| What to work on |
Search the lines of the records for the word "branch", and copy every line that has it.

| The records |

****

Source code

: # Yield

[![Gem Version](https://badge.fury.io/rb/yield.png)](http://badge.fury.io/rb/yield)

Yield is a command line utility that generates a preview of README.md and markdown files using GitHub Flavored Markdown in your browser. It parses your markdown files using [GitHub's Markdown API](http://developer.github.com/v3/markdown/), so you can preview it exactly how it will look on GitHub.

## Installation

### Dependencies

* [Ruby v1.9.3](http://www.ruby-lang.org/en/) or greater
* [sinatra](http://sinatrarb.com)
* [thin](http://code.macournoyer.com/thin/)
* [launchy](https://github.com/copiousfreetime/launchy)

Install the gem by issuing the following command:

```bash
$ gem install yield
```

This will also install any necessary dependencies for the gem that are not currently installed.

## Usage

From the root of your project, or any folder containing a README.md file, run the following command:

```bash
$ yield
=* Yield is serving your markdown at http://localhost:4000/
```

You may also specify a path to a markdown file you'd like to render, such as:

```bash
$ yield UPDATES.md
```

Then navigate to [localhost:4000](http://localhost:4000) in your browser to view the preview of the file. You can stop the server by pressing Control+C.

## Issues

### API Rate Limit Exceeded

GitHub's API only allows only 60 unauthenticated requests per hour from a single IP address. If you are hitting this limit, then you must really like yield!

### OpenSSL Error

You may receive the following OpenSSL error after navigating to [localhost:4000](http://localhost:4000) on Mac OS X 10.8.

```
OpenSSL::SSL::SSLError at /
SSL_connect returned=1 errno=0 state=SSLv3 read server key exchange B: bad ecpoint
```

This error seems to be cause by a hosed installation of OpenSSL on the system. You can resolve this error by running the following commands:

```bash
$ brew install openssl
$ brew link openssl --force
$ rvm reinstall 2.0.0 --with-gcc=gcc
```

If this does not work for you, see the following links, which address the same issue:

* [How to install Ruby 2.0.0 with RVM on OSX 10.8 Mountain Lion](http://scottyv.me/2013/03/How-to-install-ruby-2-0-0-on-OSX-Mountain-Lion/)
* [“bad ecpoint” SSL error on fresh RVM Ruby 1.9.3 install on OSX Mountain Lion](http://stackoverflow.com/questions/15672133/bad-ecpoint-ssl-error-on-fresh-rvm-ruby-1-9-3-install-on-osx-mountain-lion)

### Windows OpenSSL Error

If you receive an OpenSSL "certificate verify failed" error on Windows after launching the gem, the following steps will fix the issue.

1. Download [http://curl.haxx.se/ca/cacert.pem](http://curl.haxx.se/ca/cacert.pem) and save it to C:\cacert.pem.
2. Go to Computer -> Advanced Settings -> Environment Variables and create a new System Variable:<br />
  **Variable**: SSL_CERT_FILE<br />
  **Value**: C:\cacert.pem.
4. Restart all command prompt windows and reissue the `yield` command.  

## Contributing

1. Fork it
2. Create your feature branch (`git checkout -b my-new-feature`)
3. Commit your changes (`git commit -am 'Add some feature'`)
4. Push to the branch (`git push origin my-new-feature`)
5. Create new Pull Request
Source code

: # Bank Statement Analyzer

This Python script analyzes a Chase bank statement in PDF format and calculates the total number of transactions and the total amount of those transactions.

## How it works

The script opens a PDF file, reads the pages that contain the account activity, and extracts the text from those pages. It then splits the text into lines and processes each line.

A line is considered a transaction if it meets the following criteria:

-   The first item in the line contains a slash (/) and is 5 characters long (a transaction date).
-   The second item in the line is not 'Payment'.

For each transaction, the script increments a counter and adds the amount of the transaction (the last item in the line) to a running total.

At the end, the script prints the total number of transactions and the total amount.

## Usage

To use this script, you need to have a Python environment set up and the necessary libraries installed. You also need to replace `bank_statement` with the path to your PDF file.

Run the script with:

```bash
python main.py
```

****

| Response area |
2. Create your feature branch (`git checkout -b my-new-feature`)
4. Push to the branch (`git push origin my-new-feature`)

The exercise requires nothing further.